## Further exploration of tessellation density

##### Jun 16, 2021

Last year, I explored using bar-density (and pie-density) charts to illustrate 80/20-type distributions, which are very common in real life (link).

The key advantage of this design is that the most important units (i.e. the biggest stars/creators) are represented by larger pieces while the long tail is shown by little pieces. The skewness is encoded in the density of the tessellation.

So when the following chart showed up on my Twitter feed, I returned to the idea of using tessellation density as a visual cue.

This wbur chart is a good statistical chart - effiicient at communicating the data, but "boring". The only things I'd change is to remove the vertical axis, gridlines, and the decimals.

In concept, the underlying data is similar to the Youtube data. Less than 0.5 percent of Youtubers produced 38% of the views on the platform. The richest 1% of the population took 15% of Harvard's spots; the richest 20% took 70%.

As I explore this further, the analogy falls apart. In the Youtube scenario, the stars should naturally occupy bigger spaces. In the Harvard scenario, letting the children of the top 1% taking up more space on the chart doesn't really make sense since each incoming Harvard student has equal status.

Instead of going down that potential deadend, I investigated how tessellation density can be used for visualization. For one thing, tessellations are pretty things and appealing.

Here is something I created:

The chart is read vertically by comparing Harvard's selection of students with the hypothetical "ideal" of equal selection. (I don't agree that this type of equality is the right thing but let me focus on the visualization here.) This, selectivity is coded in the density. Selectivity is defined here as the over/under representation.
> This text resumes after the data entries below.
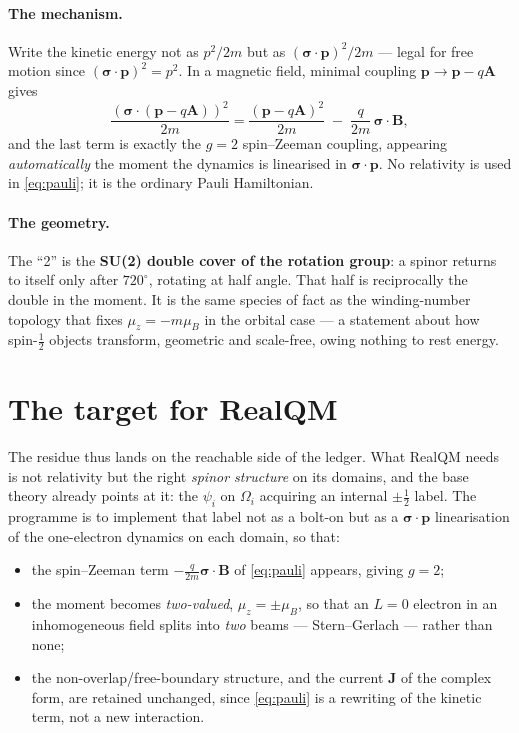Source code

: \documentclass[11pt]{article}
\begin{document}
\paragraph{The mechanism.} Write the kinetic energy not as $p^2/2m$ but as
$(\boldsymbol\sigma\cdot\mathbf p)^2/2m$ --- legal for free motion since
$(\boldsymbol\sigma\cdot\mathbf p)^2 = p^2$. In a magnetic field, minimal coupling
$\mathbf p\to\mathbf p-q\mathbf A$ gives
\begin{equation}
\frac{(\boldsymbol\sigma\cdot(\mathbf p-q\mathbf A))^2}{2m}
= \frac{(\mathbf p-q\mathbf A)^2}{2m} \;-\; \frac{q}{2m}\,\boldsymbol\sigma\cdot\mathbf B ,
\label{eq:pauli}
\end{equation}
and the last term is exactly the $g=2$ spin--Zeeman coupling, appearing \emph{automatically} the moment
the dynamics is linearised in $\boldsymbol\sigma\cdot\mathbf p$. No relativity is used in
\eqref{eq:pauli}; it is the ordinary Pauli Hamiltonian.

\paragraph{The geometry.} The ``2'' is the \textbf{SU(2) double cover of the rotation group}: a spinor
returns to itself only after $720^\circ$, rotating at half angle. That half is reciprocally the double in
the moment. It is the same species of fact as the winding-number topology that fixes $\mu_z=-m\mu_B$ in
the orbital case --- a statement about how spin-$\tfrac12$ objects transform, geometric and
scale-free, owing nothing to rest energy.

\section{The target for RealQM}
\label{sec:target}

The residue thus lands on the reachable side of the ledger. What RealQM needs is not relativity but the
right \emph{spinor structure} on its domains, and the base theory already points at it: the $\psi_i$ on
$\Omega_i$ acquiring an internal $\pm\tfrac12$ label. The programme is to implement that label not as a
bolt-on but as a $\boldsymbol\sigma\cdot\mathbf p$ linearisation of the one-electron dynamics on each
domain, so that:
\begin{itemize}
\item the spin--Zeeman term $-\tfrac{q}{2m}\boldsymbol\sigma\cdot\mathbf B$ of \eqref{eq:pauli} appears,
giving $g=2$;
\item the moment becomes \emph{two-valued}, $\mu_z=\pm\mu_B$, so that an $L=0$ electron in an
inhomogeneous field splits into \emph{two} beams --- Stern--Gerlach --- rather than none;
\item the non-overlap/free-boundary structure, and the current $\mathbf J$ of the complex form, are
retained unchanged, since \eqref{eq:pauli} is a rewriting of the kinetic term, not a new interaction.
\end{itemize}
\end{document}
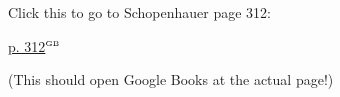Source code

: \documentclass{article}
\makeatletter
\newcommand{\getgblink}[2]{\csname gblink@#1@#2\endcsname}
\makeatother
\begin{document}
Click this to go to Schopenhauer page 312:

{\color{gbcolor}\href{\getgblink{Schopenhauer}{p.~312}}{p. 312$^{\text{\tiny GB}}$}}

(This should open Google Books at the actual page!)
\end{document}
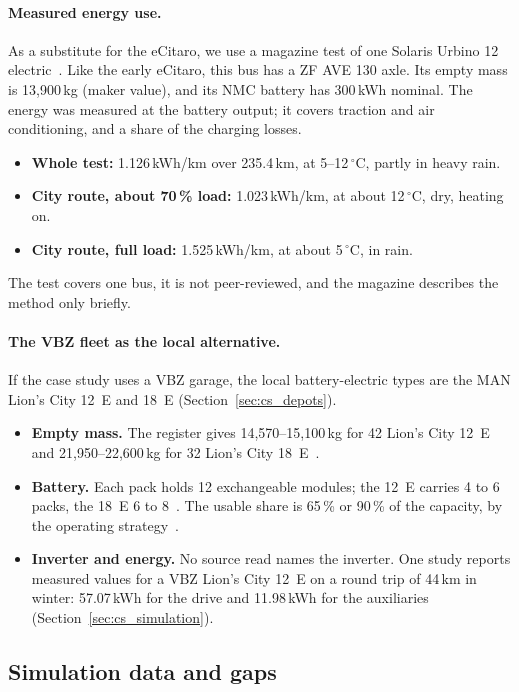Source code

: \documentclass[11pt,a4paper]{article}
\theoremstyle{plain}
\theoremstyle{definition}
\theoremstyle{remark}
\begin{document}
\paragraph{Measured energy use.}
As a substitute for the eCitaro, we use a magazine test of one Solaris Urbino 12 electric~\cite[p.~11]{Tschakert2020}.
Like the early eCitaro, this bus has a ZF AVE 130 axle.
Its empty mass is 13,900\,kg (maker value), and its NMC battery has 300\,kWh nominal.
The energy was measured at the battery output; it covers traction and air conditioning, and a share of the charging losses.
\begin{itemize}
  \item \textbf{Whole test:} 1.126\,kWh/km over 235.4\,km, at 5--12\,$^\circ$C, partly in heavy rain.
  \item \textbf{City route, about 70\,\% load:} 1.023\,kWh/km, at about 12\,$^\circ$C, dry, heating on.
  \item \textbf{City route, full load:} 1.525\,kWh/km, at about 5\,$^\circ$C, in rain.
\end{itemize}
The test covers one bus, it is not peer-reviewed, and the magazine describes the method only briefly.

\paragraph{The VBZ fleet as the local alternative.}
If the case study uses a VBZ garage, the local battery-electric types are the MAN Lion's City 12~E and 18~E (Section~\ref{sec:cs_depots}).
\begin{itemize}
  \item \textbf{Empty mass.} The register gives 14,570--15,100\,kg for 42 Lion's City 12~E and 21,950--22,600\,kg for 32 Lion's City 18~E~\cite{ASTRA2026Stock}.
  \item \textbf{Battery.} Each pack holds 12 exchangeable modules; the 12~E carries 4 to 6 packs, the 18~E 6 to 8~\cite[pp.~9--10]{MAN2026LionsCityE}.
    The usable share is 65\,\% or 90\,\% of the capacity, by the operating strategy~\cite[p.~9]{MAN2026LionsCityE}.
  \item \textbf{Inverter and energy.} No source read names the inverter.
    One study reports measured values for a VBZ Lion's City 12~E on a round trip of 44\,km in winter: 57.07\,kWh for the drive and 11.98\,kWh for the auxiliaries~\cite[Table~1]{Konzept2025} (Section~\ref{sec:cs_simulation}).
\end{itemize}

\subsection{Simulation data and gaps}
\end{document}
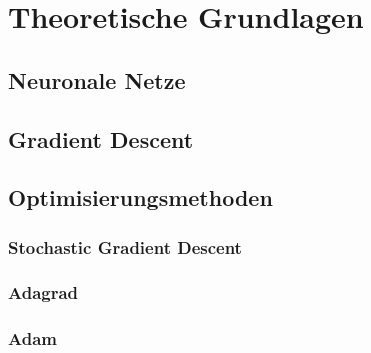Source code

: \section{Theoretische Grundlagen}\label{Theoretische Grundlagen}


\subsection{Neuronale Netze}\label{Neuronale Netze}

\subsection{Gradient Descent}\label{Gradient Descent}

\subsection{Optimisierungsmethoden}\label{Optimisierungsmethoden}

\subsubsection{Stochastic Gradient Descent}\label{Stochastic Gradient Descent}

\subsubsection{Adagrad}\label{Adagrad}

\subsubsection{Adam}\label{Adam}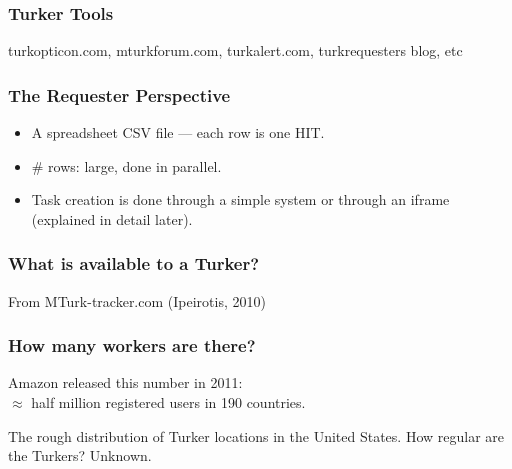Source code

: \documentclass[slides]{beamer} %
\begin{document}
\begin{frame}\frametitle{Turker Tools}

\centering
turkopticon.com, mturkforum.com, turkalert.com, turkrequesters blog, etc

\vspace{-0.5cm}
\vspace{-0.3cm}

\end{frame}

\begin{frame}\frametitle{The Requester Perspective}


\vspace{-0.3cm}
\begin{itemize}
\item A spreadsheet CSV file --- each row is one HIT. \pause
\item \# rows: large, done in parallel. \pause
\item Task creation is done through a simple system or through an iframe (explained in detail later).
\end{itemize}

\end{frame}

\begin{frame}\frametitle{What is available to a Turker?}

From MTurk-tracker.com (Ipeirotis, 2010)

\vspace{-0.2cm}
\vspace{-0.6cm}

\end{frame}

\begin{frame}\frametitle{How many workers are there?}
\pause 
\centering

Amazon released this number in 2011: \\
$\approx$ half million registered users in 190 countries.  \pause


The rough distribution of Turker locations in the United States. How regular are the Turkers? Unknown.

\end{frame}
\end{document}
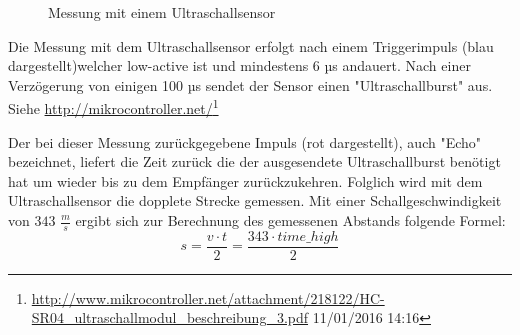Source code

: \begin{figure}[tbh]
  \begin{centering}
  \par\end{centering}
  \caption{Messung mit einem Ultraschallsensor}
  \label{Ultraschallmessung}
\end{figure}

Die Messung mit dem Ultraschallsensor erfolgt nach einem Triggerimpuls (blau dargestellt)welcher low-active ist und mindestens 6 µs andauert. Nach einer Verzögerung von einigen 100 µs sendet der Sensor einen "Ultraschallburst" aus.
\\Siehe \url{http://mikrocontroller.net/}\footnote{\url{http://www.mikrocontroller.net/attachment/218122/HC-SR04_ultraschallmodul_beschreibung_3.pdf} 11/01/2016 14:16}

\needspace{2cm}
Der bei dieser Messung zurückgegebene Impuls (rot dargestellt), auch "Echo" bezeichnet, liefert die Zeit zurück die der ausgesendete Ultraschallburst benötigt hat um wieder bis zu dem Empfänger zurückzukehren. Folglich wird mit dem Ultraschallsensor die dopplete Strecke gemessen.
Mit einer Schallgeschwindigkeit von $343$ $\frac{m}{s}$ ergibt sich zur Berechnung des gemessenen Abstands folgende Formel:
\[
s = \frac{v \cdot t}{2} = \frac{343 \cdot time\_high}{2}
\]
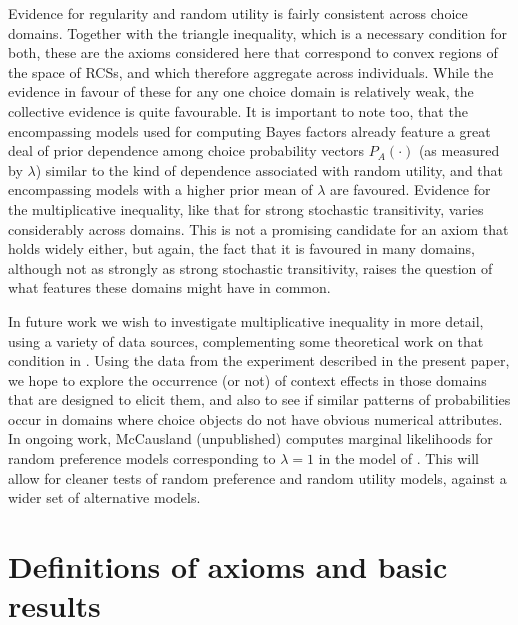 \documentclass[11pt,letter]{article}
\begin{document}
Evidence for regularity and random utility is fairly consistent across choice domains.
Together with the triangle inequality, which is a necessary condition for both, these are the axioms considered here that correspond to convex regions of the space of RCSs, and which therefore aggregate across individuals.
While the evidence in favour of these for any one choice domain is relatively weak, the collective evidence is quite favourable.
It is important to note too, that the encompassing models used for computing Bayes factors already feature a great deal of prior dependence among choice probability vectors $P_A(\cdot)$ (as measured by $\lambda$) similar to the kind of dependence associated with random utility, and that encompassing models with a higher prior mean of $\lambda$ are favoured.
Evidence for the multiplicative inequality, like that for strong stochastic transitivity, varies considerably across domains.
This is not a promising candidate for an axiom that holds widely either, but again, the fact that it is favoured in many domains, although not as strongly as strong stochastic transitivity, raises the question of what features these domains might have in common.

In future work we wish to investigate  multiplicative inequality in more detail, using a variety of data sources, complementing some theoretical work on that condition in .
Using the data from the experiment described in the present paper, we hope to explore the occurrence (or not) of context effects in those domains that are designed to elicit them, and also to see if similar patterns of probabilities occur in domains where choice objects do not have obvious numerical attributes.
In ongoing work, McCausland (unpublished) computes marginal likelihoods for random preference models corresponding to $\lambda = 1$ in the model of .
This will allow for cleaner tests of random preference and random utility models, against a wider set of alternative models.

\appendix

\section{Definitions of axioms and basic results}\label{s:axioms}
\end{document}
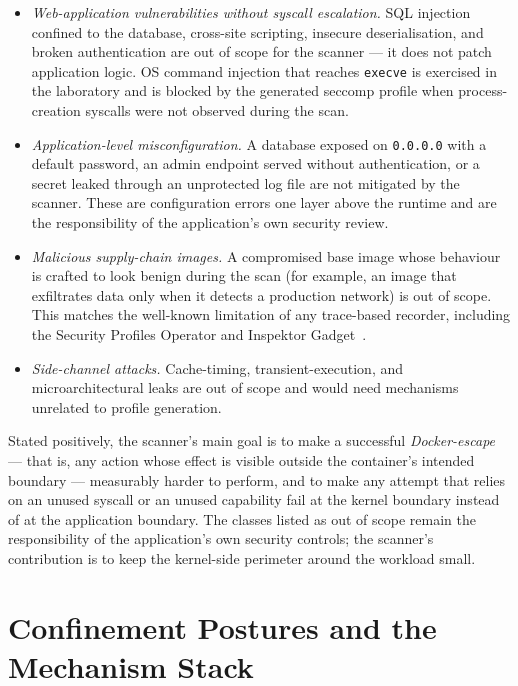 \begin{itemize}
    \item \emph{Web-application vulnerabilities without syscall escalation.} SQL injection confined to the database, cross-site scripting, insecure deserialisation, and broken authentication are out of scope for the scanner --- it does not patch application logic. OS command injection that reaches \texttt{execve} is exercised in the laboratory and is blocked by the generated seccomp profile when process-creation syscalls were not observed during the scan.
    \item \emph{Application-level misconfiguration.} A database exposed on \texttt{0.0.0.0} with a default password, an admin endpoint served without authentication, or a secret leaked through an unprotected log file are not mitigated by the scanner. These are configuration errors one layer above the runtime and are the responsibility of the application's own security review.
    \item \emph{Malicious supply-chain images.} A compromised base image whose behaviour is crafted to look benign during the scan (for example, an image that exfiltrates data only when it detects a production network) is out of scope. This matches the well-known limitation of any trace-based recorder, including the Security Profiles Operator and Inspektor Gadget~\cite{spo2025,inspektorgadget2025}.
    \item \emph{Side-channel attacks.} Cache-timing, transient-execution, and microarchitectural leaks are out of scope and would need mechanisms unrelated to profile generation.
\end{itemize}

Stated positively, the scanner's main goal is to make a successful \emph{Docker-escape} --- that is, any action whose effect is visible outside the container's intended boundary --- measurably harder to perform, and to make any attempt that relies on an unused syscall or an unused capability fail at the kernel boundary instead of at the application boundary. The classes listed as out of scope remain the responsibility of the application's own security controls; the scanner's contribution is to keep the kernel-side perimeter around the workload small.

\section{Confinement Postures and the Mechanism Stack}\label{sec:design-security-levels}

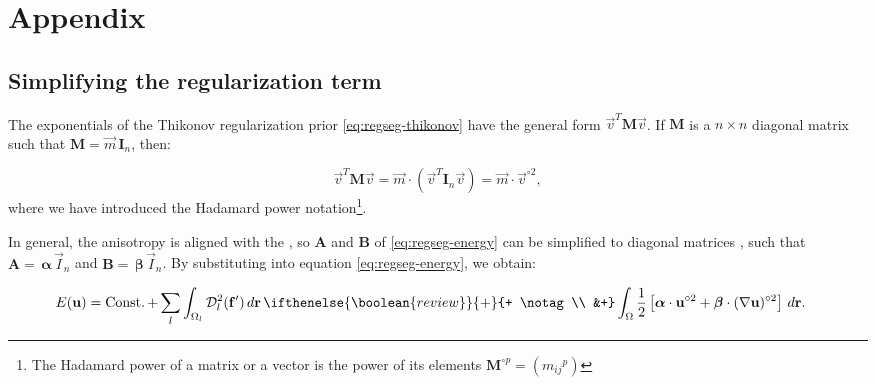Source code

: \renewcommand{\theequation}{A.\arabic{equation}}
\renewcommand{\thesubsection}{Appendix \arabic{subsection}}

\section*{Appendix}

\subsection{Simplifying the regularization term}\label{app:reg_term}
The exponentials of the Thikonov regularization prior \eqref{eq:regseg-thikonov} have the general form
  $\vec{v}^T \mathbf{M} \vec{v}$.
If $\mathbf{M}$ is a $n \times n$ diagonal matrix such that $\mathbf{M} = \vec{m} \, \mathbf{I}_n$,
  then:

\begin{equation*}
\vec{v}^T \mathbf{M} \vec{v} = \vec{m} \cdot (\vec{v}^T \mathbf{I}_n \vec{v}) = \vec{m} \cdot \vec{v}^{\circ2},
\end{equation*}
  where we have introduced the Hadamard power notation\footnote{The Hadamard power of a matrix or a vector
  is the power of its elements $\mathbf{M}^{\circ p} = ({m_{ij}}^{p})$}.

In general, the anisotropy  is aligned with the 
  , so
  $\mathbf{A}$ and $\mathbf{B}$ of \eqref{eq:regseg-energy} can be simplified to diagonal matrices
  , such that
  $\mathbf{A}= \, \boldsymbol{\alpha}\,\vec{I}_n$ and
  $\mathbf{B}= \, \boldsymbol{\beta}\,\vec{I}_n$.
By substituting into equation \eqref{eq:regseg-energy}, we obtain:

  \begin{align}
  E(\vec{u}) &= \const + \, \underset{l}{\sum} \int_{\Omega_l} \mdist{f'}{l} \,d\vec{r} \,
  \ifthenelse{\boolean{review}}{+}{+ \notag\\ &+}
  \int_{\Omega} \frac12 \left[ \boldsymbol{\alpha} \cdot \vec{u}^{\circ2} + \boldsymbol{\beta} \cdot (\nabla \vec{u})^{\circ2} \right] \,d\vec{r}.
  \label{eq:regseg-app_energy}
  \end{align}

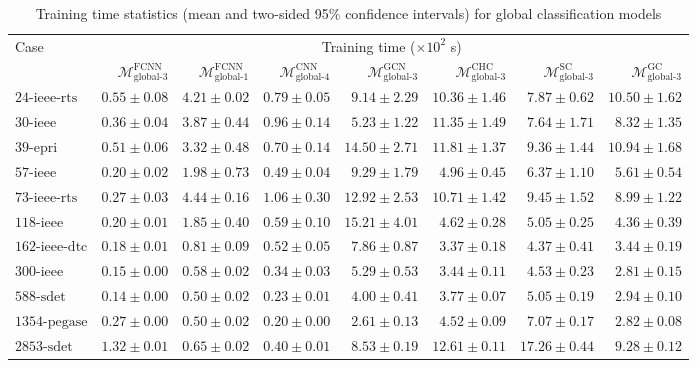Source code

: \documentclass[journal]{IEEEtran}
\begin{document}
\begin{table*}[!ht]
\small
\caption{Training time statistics (mean and two-sided 95\% confidence intervals) for global classification models}
\label{tab:train_times_clf_global}
\def\na{---}
\centering
    \begin{tabular}{lr|rrrrrr}
    \toprule
    \multirow{2}{*}{Case} & \multicolumn{7}{c}{Training time ($\times 10^{2}$ s)} \\
    \cmidrule(r){2-8}
    & $\mathcal{M}^{\textrm{FCNN}}_{\textrm{global-3}}$ & $\mathcal{M}^{\textrm{FCNN}}_{\textrm{global-1}}$ & $\mathcal{M}^{\textrm{CNN}}_{\textrm{global-4}}$ & $\mathcal{M}^{\textrm{GCN}}_{\textrm{global-3}}$ & $\mathcal{M}^{\textrm{CHC}}_{\textrm{global-3}}$ & $\mathcal{M}^{\textrm{SC}}_{\textrm{global-3}}$ & $\mathcal{M}^{\textrm{GC}}_{\textrm{global-3}}$ \\
    \midrule
    $\textrm{24-ieee-rts}$ & $0.55 \pm 0.08$ & $4.21 \pm 0.02$ & ${0.79} \pm {0.05}$ & $9.14 \pm 2.29$ & $10.36 \pm 1.46$ & $7.87 \pm 0.62$ & $10.50 \pm 1.62$ \\
    $\textrm{30-ieee}$ & $0.36 \pm 0.04$ & $3.87 \pm 0.44$ & ${0.96} \pm {0.14}$ & $5.23 \pm 1.22$ & $11.35 \pm 1.49$ & $7.64 \pm 1.71$ & $8.32 \pm 1.35$ \\
    $\textrm{39-epri}$ & $0.51 \pm 0.06$ & $3.32 \pm 0.48$ & ${0.70} \pm {0.14}$ & $14.50 \pm 2.71$ & $11.81 \pm 1.37$ & $9.36 \pm 1.44$ & $10.94 \pm 1.68$ \\
    $\textrm{57-ieee}$ & $0.20 \pm 0.02$ & $1.98 \pm 0.73$ & ${0.49} \pm {0.04}$ & $9.29 \pm 1.79$ & $4.96 \pm 0.45$ & $6.37 \pm 1.10$ & $5.61 \pm 0.54$ \\
    $\textrm{73-ieee-rts}$ & $0.27 \pm 0.03$ & $4.44 \pm 0.16$ & ${1.06} \pm {0.30}$ & $12.92 \pm 2.53$ & $10.71 \pm 1.42$ & $9.45 \pm 1.52$ & $8.99 \pm 1.22$ \\
    $\textrm{118-ieee}$ & $0.20 \pm 0.01$ & $1.85 \pm 0.40$ & ${0.59} \pm {0.10}$ & $15.21 \pm 4.01$ & $4.62 \pm 0.28$ & $5.05 \pm 0.25$ & $4.36 \pm 0.39$ \\
    $\textrm{162-ieee-dtc}$ & $0.18 \pm 0.01$ & $0.81 \pm 0.09$ & ${0.52} \pm {0.05}$ & $7.86 \pm 0.87$ & $3.37 \pm 0.18$ & $4.37 \pm 0.41$ & $3.44 \pm 0.19$ \\
    $\textrm{300-ieee}$ & $0.15 \pm 0.00$ & $0.58 \pm 0.02$ & ${0.34} \pm {0.03}$ & $5.29 \pm 0.53$ & $3.44 \pm 0.11$ & $4.53 \pm 0.23$ & $2.81 \pm 0.15$ \\
    $\textrm{588-sdet}$ & $0.14 \pm 0.00$ & $0.50 \pm 0.02$ & ${0.23} \pm {0.01}$ & $4.00 \pm 0.41$ & $3.77 \pm 0.07$ & $5.05 \pm 0.19$ & $2.94 \pm 0.10$ \\
    $\textrm{1354-pegase}$ & $0.27 \pm 0.00$ & $0.50 \pm 0.02$ & ${0.20} \pm {0.00}$ & $2.61 \pm 0.13$ & $4.52 \pm 0.09$ & $7.07 \pm 0.17$ & $2.82 \pm 0.08$ \\
    $\textrm{2853-sdet}$ & $1.32 \pm 0.01$ & $0.65 \pm 0.02$ & ${0.40} \pm {0.01}$ & $8.53 \pm 0.19$ & $12.61 \pm 0.11$ & $17.26 \pm 0.44$ & $9.28 \pm 0.12$ \\
    \bottomrule
    \end{tabular}
\end{table*}
\end{document}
Harvard is more "selective" in lower-income groups.

In the first and second columns, we see that Harvard's densities are lower than the densities as expected in the general population, indicating that the poorest 20%, and the middle 20% of the population are under-represented in Harvard's student body. Then in the third column, the comparison flips. The density in the top box is about 3-4 times as high as the bottom box. You may have to expand the graphic to see the 1% slither, which also shows a much higher density in the top box.

I was surprised by how well I was able to eyeball the relative densities. You can try it and let me know how you fare.

(There is even a trick to do this. From the diagram with larger pieces, pick a representative piece. Then, roughly estimate how many smaller pieces from the other tessellation can fit into that representative piece. Using this guideline, I estimate that the ratios of the densities to be 1:6, 1:2, 3:1, 10:1. The actual ratios are 1:6.7, 1:2.5, 3:1, 15:1. I find that my intuition gets me most of the way there even if I don't use this trick.)

Density encoding is under-used as a visual cue. I think our ability to compare densities is surprisingly good (when the units are not overlapping). Of course, you wouldn't use density if you need to be precise, just as you wouldn't use color, or circular areas. Nevertheless, there are many occasions where you can afford to be less precise, and you'd like to spice up your charts.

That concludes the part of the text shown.